TRY IT:
Take the line that contains "Creating a searchable user database." as the first and the last line of the material as the final one; set down exactly the lines in that span.
<<<<
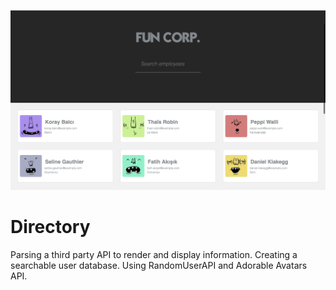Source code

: ![site preview](/images/site.png)


# Directory

Parsing a third party API to render and display information.
Creating a searchable user database.
Using RandomUserAPI and Adorable Avatars API.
>>>>
OUTPUT OF THE EXERCISE:
Creating a searchable user database.
Using RandomUserAPI and Adorable Avatars API.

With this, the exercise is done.